I exit my vehicle and approach the activity. Slow of foot, as I’m not sure what my next move will be, I grin and cross the paved circle, staring at the spectacle skyward. And it’s only upon drawing closer that I realize there’s another line, closer to the building itself, streaming down the staircase at a much more industrious clip. These folks, all business, are toting plates full of some at present undefined food in one hand, and more often than not a red Solo cup in the other. Unaware of my surroundings, I stand gaping openmouthed in the lawn, bewildered as I gaze up at this spectacle. And thus have forgotten all about plotting where to go from here, when it’s decided for me anyway.
“Ha ha!
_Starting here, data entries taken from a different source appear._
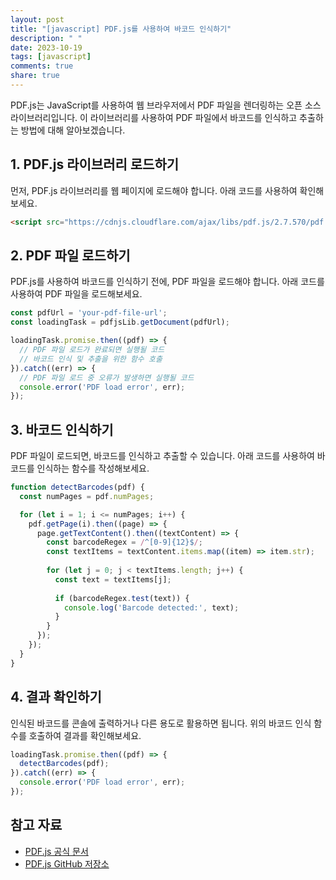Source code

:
 ```yaml
---
layout: post
title: "[javascript] PDF.js를 사용하여 바코드 인식하기"
description: " "
date: 2023-10-19
tags: [javascript]
comments: true
share: true
---
```


PDF.js는 JavaScript를 사용하여 웹 브라우저에서 PDF 파일을 렌더링하는 오픈 소스 라이브러리입니다. 이 라이브러리를 사용하여 PDF 파일에서 바코드를 인식하고 추출하는 방법에 대해 알아보겠습니다.

## 1. PDF.js 라이브러리 로드하기

먼저, PDF.js 라이브러리를 웹 페이지에 로드해야 합니다. 아래 코드를 사용하여 확인해보세요.

```html
<script src="https://cdnjs.cloudflare.com/ajax/libs/pdf.js/2.7.570/pdf.min.js"></script>
```

## 2. PDF 파일 로드하기

PDF.js를 사용하여 바코드를 인식하기 전에, PDF 파일을 로드해야 합니다. 아래 코드를 사용하여 PDF 파일을 로드해보세요.

```javascript
const pdfUrl = 'your-pdf-file-url';
const loadingTask = pdfjsLib.getDocument(pdfUrl);

loadingTask.promise.then((pdf) => {
  // PDF 파일 로드가 완료되면 실행될 코드
  // 바코드 인식 및 추출을 위한 함수 호출
}).catch((err) => {
  // PDF 파일 로드 중 오류가 발생하면 실행될 코드
  console.error('PDF load error', err);
});
```

## 3. 바코드 인식하기

PDF 파일이 로드되면, 바코드를 인식하고 추출할 수 있습니다. 아래 코드를 사용하여 바코드를 인식하는 함수를 작성해보세요.

```javascript
function detectBarcodes(pdf) {
  const numPages = pdf.numPages;

  for (let i = 1; i <= numPages; i++) {
    pdf.getPage(i).then((page) => {
      page.getTextContent().then((textContent) => {
        const barcodeRegex = /^[0-9]{12}$/;
        const textItems = textContent.items.map((item) => item.str);
        
        for (let j = 0; j < textItems.length; j++) {
          const text = textItems[j];
          
          if (barcodeRegex.test(text)) {
            console.log('Barcode detected:', text);
          }
        }
      });
    });
  }
}
```

## 4. 결과 확인하기

인식된 바코드를 콘솔에 출력하거나 다른 용도로 활용하면 됩니다. 위의 바코드 인식 함수를 호출하여 결과를 확인해보세요.

```javascript
loadingTask.promise.then((pdf) => {
  detectBarcodes(pdf);
}).catch((err) => {
  console.error('PDF load error', err);
});
```

## 참고 자료

- [PDF.js 공식 문서](https://mozilla.github.io/pdf.js/)
- [PDF.js GitHub 저장소](https://github.com/mozilla/pdf.js)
Nice!” I hear the voice call out from above, though its origin is not immediately obvious, “you picked a good time to show!”
The voice belongs to Tom Bowman, of course, and I finally spot him, just a head poking over the top rail, that and one hand clutching what looks like a cast iron frying pan. Appraising the current state of this enterprise himself, I gather, albeit from the superior vantage point of a third floor walkway, and with a personal stake in the matter. Or so I am guessing. He definitely seems at a glance in much sunnier spirits than our initial encounter, which lends credence to his possible involvement in whatever racket this is.
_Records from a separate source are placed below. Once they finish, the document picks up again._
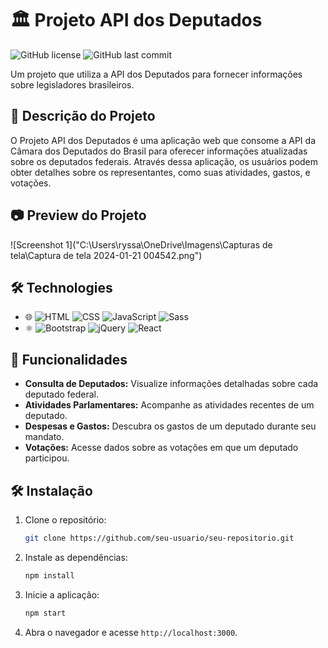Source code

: # 🏛 Projeto API dos Deputados

![GitHub license](https://img.shields.io/badge/license-MIT-green.svg)
![GitHub last commit](https://img.shields.io/github/last-commit/seu-usuario/seu-repositorio)

Um projeto que utiliza a API dos Deputados para fornecer informações sobre legisladores brasileiros.

## 🚀 Descrição do Projeto

O Projeto API dos Deputados é uma aplicação web que consome a API da Câmara dos Deputados do Brasil para oferecer informações atualizadas sobre os deputados federais. Através dessa aplicação, os usuários podem obter detalhes sobre os representantes, como suas atividades, gastos, e votações.

## 📷 Preview do Projeto

![Screenshot 1]("C:\Users\ryssa\OneDrive\Imagens\Capturas de tela\Captura de tela 2024-01-21 004542.png")

## 🛠️ Technologies
- 🌐 ![HTML](https://img.shields.io/badge/HTML-E34F26?style=for-the-badge&logo=html5&logoColor=white) ![CSS](https://img.shields.io/badge/CSS-1572B6?style=for-the-badge&logo=css3&logoColor=white) ![JavaScript](https://img.shields.io/badge/JavaScript-F7DF1E?style=for-the-badge&logo=javascript&logoColor=black) ![Sass](https://img.shields.io/badge/Sass-CC6699?style=for-the-badge&logo=sass&logoColor=white)
- ⚛️ ![Bootstrap](https://img.shields.io/badge/Bootstrap-563D7C?style=for-the-badge&logo=bootstrap&logoColor=white) ![jQuery](https://img.shields.io/badge/jQuery-0769AD?style=for-the-badge&logo=jquery&logoColor=white) ![React](https://img.shields.io/badge/React-61DAFB?style=for-the-badge&logo=react&logoColor=white)

## 🔧 Funcionalidades

- **Consulta de Deputados:** Visualize informações detalhadas sobre cada deputado federal.
- **Atividades Parlamentares:** Acompanhe as atividades recentes de um deputado.
- **Despesas e Gastos:** Descubra os gastos de um deputado durante seu mandato.
- **Votações:** Acesse dados sobre as votações em que um deputado participou.

## 🛠 Instalação

1. Clone o repositório:

    ```bash
    git clone https://github.com/seu-usuario/seu-repositorio.git
    ```

2. Instale as dependências:

    ```bash
    npm install
    ```

3. Inicie a aplicação:

    ```bash
    npm start
    ```

4. Abra o navegador e acesse `http://localhost:3000`.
Shouting something about “executive privilege, folks, executive privilege!” Tom manages to encourage my assent in between the two lines, up the stairs, and signal those in both that they should afford me passage, without yet moving from that walkway himself. It’s interesting to note he has technically not yet said anything all that amazing, or funny, or remarkable, or even notably intelligent, on either of the occasions I have met him. Still, you can somehow readily sense these traits below the surface — confidence, no doubt, charisma when he’s in the mood, who knows what else. The line itself offers proof of a drawing power, true, whether or not it’s entirely his doing, but it’s obvious that, as I make my way up the steps, from the goofy, intrigued grins turning in my direction as I pass, the constituents of this queue are fascinated that I rate a VIP entrance…just as the longing, doe eyed gazes from females (and likely some of the males, truth be known) closer to Tom indicate that he must, indeed, represent some sort of legend around these parts.
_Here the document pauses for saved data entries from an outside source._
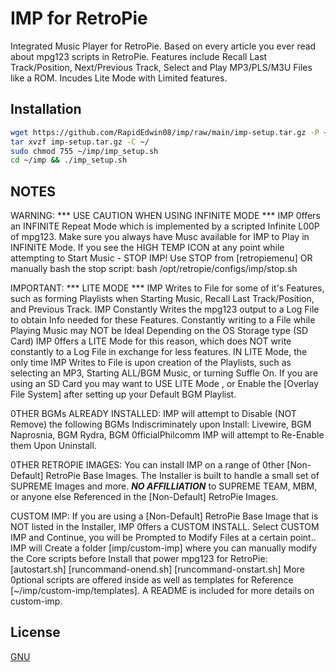 # IMP for RetroPie

Integrated Music Player for RetroPie. Based on every article you ever read about mpg123 scripts in RetroPie. 
Features include Recall Last Track/Position, Next/Previous Track, Select and Play MP3/PLS/M3U Files like a ROM.
Incudes Lite Mode with Limited features.

## Installation

```bash
wget https://github.com/RapidEdwin08/imp/raw/main/imp-setup.tar.gz -P ~/
tar xvzf imp-setup.tar.gz -C ~/
sudo chmod 755 ~/imp/imp_setup.sh
cd ~/imp && ./imp_setup.sh
```
## NOTES

WARNING: *** USE CAUTION WHEN USING INFINITE MODE ***
IMP 0ffers an INFINITE Repeat Mode which is implemented by a scripted Infinite L00P of mpg123.
Make sure you always have Musc available for IMP to Play in INFINITE Mode.
If you see the HIGH TEMP ICON at any point while attempting to Start Music - STOP IMP!
Use STOP from [retropiemenu] OR manually bash the stop script:
bash /opt/retropie/configs/imp/stop.sh

IMPORTANT: *** LITE MODE ***
IMP Writes to File for some of it's Features, such as forming Playlists when Starting Music, Recall Last Track/Position, and Previous Track.
IMP Constantly Writes the mpg123 output to a Log File to obtain Info needed for these Features.
Constantly writing to a File while Playing Music may NOT be Ideal Depending on the OS Storage type (SD Card)
IMP 0ffers a LITE Mode for this reason, which does NOT write constantly to a Log File in exchange for less features.
IN LITE Mode, the only time IMP Writes to File is upon creation of the Playlists, such as selecting an MP3, Starting ALL/BGM Music, or turning Suffle On.
If you are using an SD Card you may want to USE LITE Mode , or Enable the [Overlay File System] after setting up your Default BGM Playlist.

0THER BGMs ALREADY INSTALLED:
IMP will attempt to Disable (NOT Remove) the following BGMs Indiscriminately upon Install:
Livewire, BGM Naprosnia, BGM Rydra, BGM 0fficialPhilcomm
IMP will attempt to Re-Enable them Upon Uninstall.

0THER RETROPIE IMAGES:
You can install IMP on a range of 0ther [Non-Default] RetroPie Base Images.
The Installer is built to handle a small set of SUPREME Images and more.
***NO AFFILLIATION*** to SUPREME TEAM, MBM, or anyone else Referenced in the [Non-Default] RetroPie Images.

CUSTOM IMP:
If you are using a [Non-Default] RetroPie Base Image that is NOT listed in the Installer, IMP 0ffers a CUSTOM INSTALL.
Select CUSTOM IMP and Continue, you will be Prompted to Modify Files at a certain point..
IMP will Create a folder [imp/custom-imp] where you can manually modify the Core scripts before Install that power mpg123 for RetroPie:
 [autostart.sh] [runcommand-onend.sh] [runcommand-onstart.sh]
More 0ptional scripts are offered inside as well as templates for Reference [~/imp/custom-imp/templates].
A README is included for more details on custom-imp.

## License
[GNU](https://www.gnu.org/licenses/gpl-3.0.en.html)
“Heh heh heh, nice, nice,” he claps me on the back and reiterates, in a tone reminiscent of a grizzled sergeant of multiple desert campaigns — all that’s missing is the cigar clamped between his teeth.
In this fashion he escorts me into the well-kept but surprisingly small apartment. The line continues to snake within, naturally, leading to a breakfast bar of sorts separating kitchen from living room, though currently in use as an ersatz restaurant counter. The fare, as if the spices wafting through the room weren’t explication enough, I’m soon told is Americanized Mexican, for this is the latest iteration of a semi regular tradition: Taco Townhouse. Held, as always, on the most alliterative day of the week for them.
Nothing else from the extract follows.